Submission Fees Are Wrong
Writer addresses ethics of submission fees
Welcome to our weekly column offering perspectives on lit mag publishing, with contributions from readers, writers and editors around the world.
I don’t submit my work anywhere that charges a reading fee.
I used to. When online submissions first became a thing I was happy enough to give a few bucks to literary magazines versus the P.O. It saved me a trip! The cost of postage! Envelopes! Paper and ink! (Though I use most of these, anyway, and still make trips to the post office.) No great fortunes are being made in literary magazines, and they need my two dollars. (And everyone else’s two dollars.)
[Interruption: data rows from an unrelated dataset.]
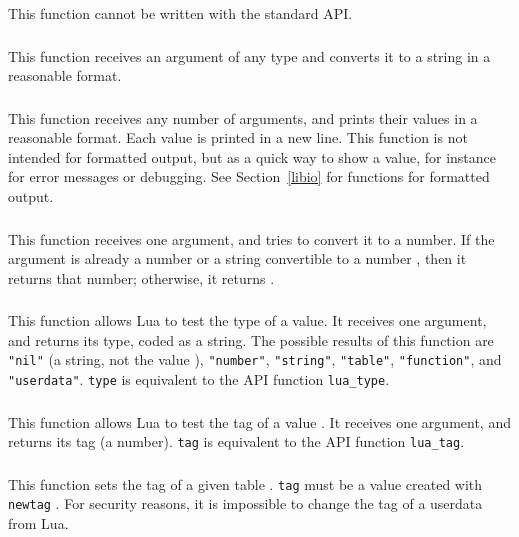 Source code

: This function cannot be written with the standard API.

\subsubsection*{\ff {}}
This function receives an argument of any type and
converts it to a string in a reasonable format.

\subsubsection*{\ff {}}
This function receives any number of arguments,
and prints their values in a reasonable format.
Each value is printed in a new line.
This function is not intended for formatted output,
but as a quick way to show a value,
for instance for error messages or debugging.
See Section~\ref{libio} for functions for formatted output.

\subsubsection*{\ff {}}
This function receives one argument,
and tries to convert it to a number.
If the argument is already a number or a string convertible
to a number , then it returns that number;
otherwise, it returns \nil.

\subsubsection*{\ff {}}\label{pdf-type}
This function allows Lua to test the type of a value.
It receives one argument, and returns its type, coded as a string.
The possible results of this function are
\verb|"nil"| (a string, not the value \nil),
\verb|"number"|,
\verb|"string"|,
\verb|"table"|,
\verb|"function"|,
and \verb|"userdata"|.
\verb|type| is equivalent to the API function \verb|lua_type|.

\subsubsection*{\ff {}}
This function allows Lua to test the tag of a value .
It receives one argument, and returns its tag (a number).
\verb|tag| is equivalent to the API function \verb|lua_tag|.

\subsubsection*{\ff {}}
This function sets the tag of a given table .
\verb|tag| must be a value created with \verb|newtag|
.
For security reasons,
it is impossible to change the tag of a userdata from Lua.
But I just don’t think that way anymore.
To be clear: I love literary magazines. I’ve subscribed to many over the years and bought copies at bookstores and newsstands. I’ve even worked at a couple, including having a graduate assistantship as an editor at one while completing my MFA during the days of paper slush piles and SASEs. I am rooting, always, for the success of literary magazines, and I fully understand that their environments are often hostile.
But that doesn’t mean that I think writers should have to pay to play. Lit mags subsisting off their submitters—their rejectees—is not the right or ethical thing to do. (Almost all submitters are rejectees; publication is, as it should be, highly competitive.) It’s not LuLaRoe by any means, but it feels like its smaller, more distant cousin.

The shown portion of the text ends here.